Mike Lawson • Archives • May 15, 2013

Bill Flynn 

By Eliahu Sussman

Since its inception in 1890, the Tournament of Roses Parade in Pasadena, California has grown to become one of the most acclaimed and lauded events in the marching world. Broadcast in over 200 countries and territories worldwide, this unique parade features thousands of musicians along its five-and-a-half-mile route. And for those school bands selected or invited to participate, this annual New Year’s celebration can provide an unforgettable experience.

William B. Flinn is the executive director of the Tournament of Roses Parade. In addition to being involved in this prestigious event for over 30 years, Flinn also has a decidedly musical background: he was a music major as an undergrad and has been active in community and church music groups for decades. SBO magazine recently caught up with Flinn to discuss the unique attributes that high school groups bring to the Tournament of Roses Parade, as well as his thoughts on what bands can do to prepare for such celebrated – and scrutinized – performance opportunities.

School Band & Orchestra: Hi Bill! Let’s dive right in: what do high school marching bands bring to the Tournament of Roses Parade?

Bill Flinn: One of the great things about high school marching bands is that they are always bringing a new generation into a love of music. The camaraderie, people working towards a common goal – that’s what a musical organization brings to any event. It’s wonderful to see young people come together for a shared mission and purpose, giving up some of the individual for the good of the whole, and the wonderful life lessons that come into bear in musical groups of all levels.

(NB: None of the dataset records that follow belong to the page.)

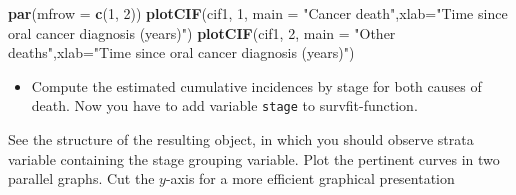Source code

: \documentclass[
]{book}
\newenvironment{Shaded}{\begin{snugshade}}{\end{snugshade}}
\newcommand{\AttributeTok}[1]{\textcolor[rgb]{0.13,0.29,0.53}{#1}}
\newcommand{\DecValTok}[1]{\textcolor[rgb]{0.00,0.00,0.81}{#1}}
\newcommand{\FloatTok}[1]{\textcolor[rgb]{0.00,0.00,0.81}{#1}}
\newcommand{\FunctionTok}[1]{\textcolor[rgb]{0.13,0.29,0.53}{\textbf{#1}}}
\newcommand{\NormalTok}[1]{#1}
\newcommand{\OtherTok}[1]{\textcolor[rgb]{0.56,0.35,0.01}{#1}}
\newcommand{\SpecialCharTok}[1]{\textcolor[rgb]{0.81,0.36,0.00}{\textbf{#1}}}
\newcommand{\StringTok}[1]{\textcolor[rgb]{0.31,0.60,0.02}{#1}}
\providecommand{\tightlist}{%
  \setlength{\itemsep}{0pt}\setlength{\parskip}{0pt}}
\begin{document}
\begin{Shaded}
\begin{Highlighting}[]
\FunctionTok{par}\NormalTok{(}\AttributeTok{mfrow =} \FunctionTok{c}\NormalTok{(}\DecValTok{1}\NormalTok{, }\DecValTok{2}\NormalTok{))}
\FunctionTok{plotCIF}\NormalTok{(cif1, }\DecValTok{1}\NormalTok{, }\AttributeTok{main =} \StringTok{"Cancer death"}\NormalTok{,}\AttributeTok{xlab=}\StringTok{"Time since oral cancer diagnosis (years)"}\NormalTok{)}
\FunctionTok{plotCIF}\NormalTok{(cif1, }\DecValTok{2}\NormalTok{, }\AttributeTok{main =} \StringTok{"Other deaths"}\NormalTok{,}\AttributeTok{xlab=}\StringTok{"Time since oral cancer diagnosis (years)"}\NormalTok{)}
\end{Highlighting}
\end{Shaded}

\begin{itemize}
\tightlist
\item
  Compute the estimated
  cumulative incidences by stage for both causes of death.
  Now you have to add variable \texttt{stage} to survfit-function.
\end{itemize}

See the structure of the resulting object, in which you should
observe strata variable containing the stage grouping variable. Plot the pertinent curves in two parallel graphs.
Cut the \(y\)-axis for a more efficient graphical presentation

\begin{Shaded}
\end{Shaded}
\end{document}
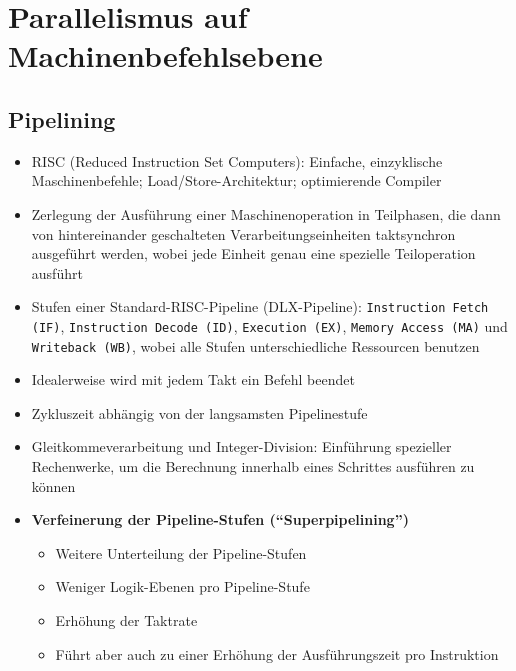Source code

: \section{Parallelismus auf Machinenbefehlsebene}

\subsection{Pipelining}
\begin{itemize}
	\item RISC (Reduced Instruction Set Computers): Einfache, einzyklische Maschinenbefehle; Load/Store-Architektur; optimierende Compiler
	\item Zerlegung der Ausführung einer Maschinenoperation in Teilphasen, die dann von hintereinander geschalteten Verarbeitungseinheiten taktsynchron ausgeführt werden, wobei jede Einheit genau eine spezielle Teiloperation ausführt
	\item Stufen einer Standard-RISC-Pipeline (DLX-Pipeline): \texttt{Instruction Fetch (IF)}, \texttt{Instruction Decode (ID)}, \texttt{Execution (EX)}, \texttt{Memory Access (MA)} und \texttt{Writeback (WB)}, wobei alle Stufen unterschiedliche Ressourcen benutzen
	\item Idealerweise wird mit jedem Takt ein Befehl beendet
	\item Zykluszeit abhängig von der langsamsten Pipelinestufe
	\item Gleitkommeverarbeitung und Integer-Division: Einführung spezieller Rechenwerke, um die Berechnung innerhalb eines Schrittes ausführen zu können
	\item \textbf{Verfeinerung der Pipeline-Stufen ("`Superpipelining"')}
	\begin{itemize}
		\item Weitere Unterteilung der Pipeline-Stufen
		\item Weniger Logik-Ebenen pro Pipeline-Stufe %
		\item Erhöhung der Taktrate
		\item Führt aber auch zu einer Erhöhung der Ausführungszeit pro Instruktion
	\end{itemize}
\end{itemize}

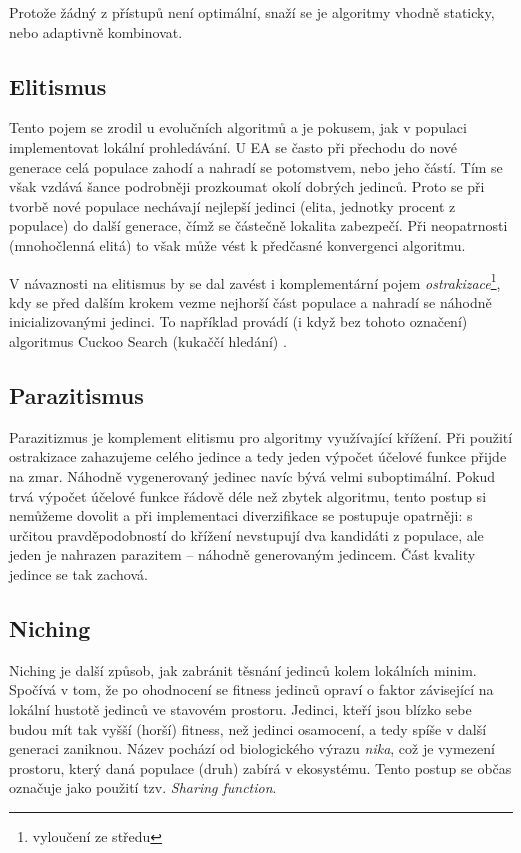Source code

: Protože žádný z přístupů není optimální, snaží se je algoritmy vhodně staticky, nebo adaptivně kombinovat.

\subsection{Elitismus}

Tento pojem se zrodil u evolučních algoritmů a je pokusem, jak v populaci implementovat lokální prohledávání. U EA se často při přechodu do nové generace celá populace zahodí a nahradí se potomstvem, nebo jeho částí. Tím se však vzdává šance podrobněji prozkoumat okolí dobrých jedinců. Proto se při tvorbě nové populace nechávají nejlepší jedinci (elita, jednotky procent z populace) do další generace, čímž se částečně lokalita zabezpečí. Při neopatrnosti (mnohočlenná elitá) to však může vést k předčasné konvergenci algoritmu.

V návaznosti na elitismus by se dal zavést i komplementární pojem \emph{ostrakizace}\footnote{vyloučení ze středu}, kdy se před dalším krokem vezme nejhorší část populace a nahradí se náhodně inicializovanými jedinci. To například provádí (i když bez tohoto označení) algoritmus Cuckoo Search (kukaččí hledání) \cite{cuckoo}.

\subsection{Parazitismus}

Parazitizmus je komplement elitismu pro algoritmy využívající křížení. Při použití ostrakizace zahazujeme celého jedince a tedy jeden výpočet účelové funkce přijde na zmar. Náhodně vygenerovaný jedinec navíc bývá velmi suboptimální. Pokud trvá výpočet účelové funkce řádově déle než zbytek algoritmu, tento postup si nemůžeme dovolit a při implementaci diverzifikace se postupuje opatrněji: s určitou pravděpodobností do křížení nevstupují dva kandidáti z populace, ale jeden je nahrazen parazitem -- náhodně generovaným jedincem. Část kvality jedince se tak zachová.

\subsection{Niching}

Niching je další způsob, jak zabránit těsnání jedinců kolem lokálních minim. Spočívá v tom, že po ohodnocení se fitness jedinců opraví o faktor závisející na lokální hustotě jedinců ve stavovém prostoru. Jedinci, kteří jsou blízko sebe budou mít tak vyšší (horší) fitness, než jedinci osamocení, a tedy spíše v další generaci zaniknou. Název pochází od biologického výrazu \emph{nika}, což je vymezení prostoru, který daná populace (druh) zabírá v ekosystému. Tento postup se občas označuje jako použití tzv. \emph{Sharing function}.

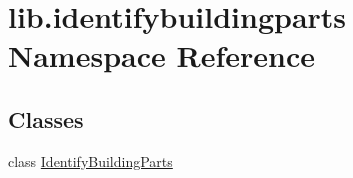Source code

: \hypertarget{namespacelib_1_1identifybuildingparts}{\section{lib.\-identifybuildingparts Namespace Reference}
\label{namespacelib_1_1identifybuildingparts}
}
\subsection*{Classes}
\begin{DoxyCompactItemize}
\item 
class \hyperlink{classlib_1_1identifybuildingparts_1_1_identify_building_parts}{Identify\-Building\-Parts}
\end{DoxyCompactItemize}
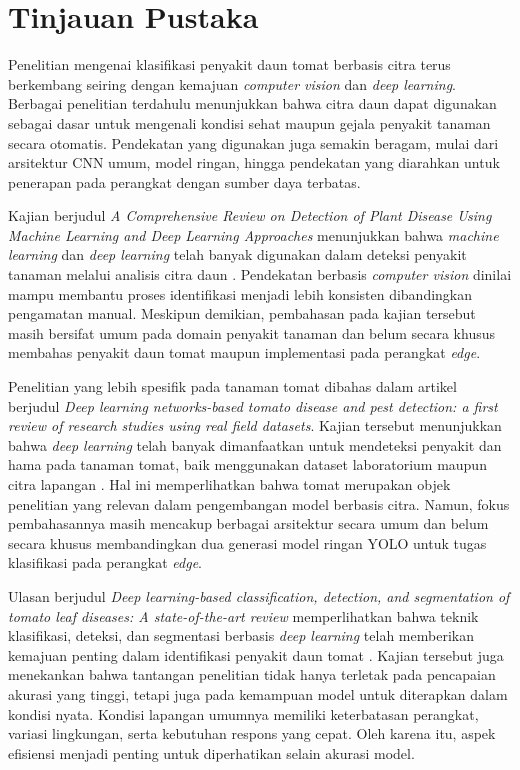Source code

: \section{Tinjauan Pustaka}
\begin{sectioncontent}
    \hspace{\parindent}Penelitian mengenai klasifikasi penyakit daun tomat berbasis citra terus berkembang seiring dengan kemajuan \textit{computer vision} dan \textit{deep learning}. Berbagai penelitian terdahulu menunjukkan bahwa citra daun dapat digunakan sebagai dasar untuk mengenali kondisi sehat maupun gejala penyakit tanaman secara otomatis. Pendekatan yang digunakan juga semakin beragam, mulai dari arsitektur CNN umum, model ringan, hingga pendekatan yang diarahkan untuk penerapan pada perangkat dengan sumber daya terbatas.

    Kajian berjudul \textit{A Comprehensive Review on Detection of Plant Disease Using Machine Learning and Deep Learning Approaches} menunjukkan bahwa \textit{machine learning} dan \textit{deep learning} telah banyak digunakan dalam deteksi penyakit tanaman melalui analisis citra daun \citep[hlm. 1--2]{jackulin2022plantreview}. Pendekatan berbasis \textit{computer vision} dinilai mampu membantu proses identifikasi menjadi lebih konsisten dibandingkan pengamatan manual. Meskipun demikian, pembahasan pada kajian tersebut masih bersifat umum pada domain penyakit tanaman dan belum secara khusus membahas penyakit daun tomat maupun implementasi pada perangkat \textit{edge}.

    Penelitian yang lebih spesifik pada tanaman tomat dibahas dalam artikel berjudul \textit{Deep learning networks-based tomato disease and pest detection: a first review of research studies using real field datasets}. Kajian tersebut menunjukkan bahwa \textit{deep learning} telah banyak dimanfaatkan untuk mendeteksi penyakit dan hama pada tanaman tomat, baik menggunakan dataset laboratorium maupun citra lapangan \citep[hlm. 1--3]{jelali2024tomatoreview}. Hal ini memperlihatkan bahwa tomat merupakan objek penelitian yang relevan dalam pengembangan model berbasis citra. Namun, fokus pembahasannya masih mencakup berbagai arsitektur secara umum dan belum secara khusus membandingkan dua generasi model ringan YOLO untuk tugas klasifikasi pada perangkat \textit{edge}.

    Ulasan berjudul \textit{Deep learning-based classification, detection, and segmentation of tomato leaf diseases: A state-of-the-art review} memperlihatkan bahwa teknik klasifikasi, deteksi, dan segmentasi berbasis \textit{deep learning} telah memberikan kemajuan penting dalam identifikasi penyakit daun tomat \citep[hlm. 192--193 dan 199--200]{das2025tomatoreview}. Kajian tersebut juga menekankan bahwa tantangan penelitian tidak hanya terletak pada pencapaian akurasi yang tinggi, tetapi juga pada kemampuan model untuk diterapkan dalam kondisi nyata. Kondisi lapangan umumnya memiliki keterbatasan perangkat, variasi lingkungan, serta kebutuhan respons yang cepat. Oleh karena itu, aspek efisiensi menjadi penting untuk diperhatikan selain akurasi model.


\end{sectioncontent}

We know that this project involves parents, faculty, teachers, aunts and uncles, community groups, and people throughout the community. When a group makes it to Pasadena, they actually represent their towns and communities – the message they bring goes way beyond their high school. The Tournament of Roses Parade also provides an opportunity for young musicians to experience different things and to stretch their world a bit.

SBO: And what do they contribute to the larger framework of the event?

BF: By being able to have bands represent not only communities across the nation but internationally as well, there’s a coming together, a pulling together of between five and seven thousand musicians for this festival that rings in the new year. These bands all bring musical expertise. They bring their own unique bent on musical production, and their own particular look and feel, both stylistically and musically. A band from Guatemala is going to be very different stylistically from a band from Georgia. So they all bring unique cultural elements, a bit of who they are. A parade is ultimately about entertainment, and not only for the live audience but also via television.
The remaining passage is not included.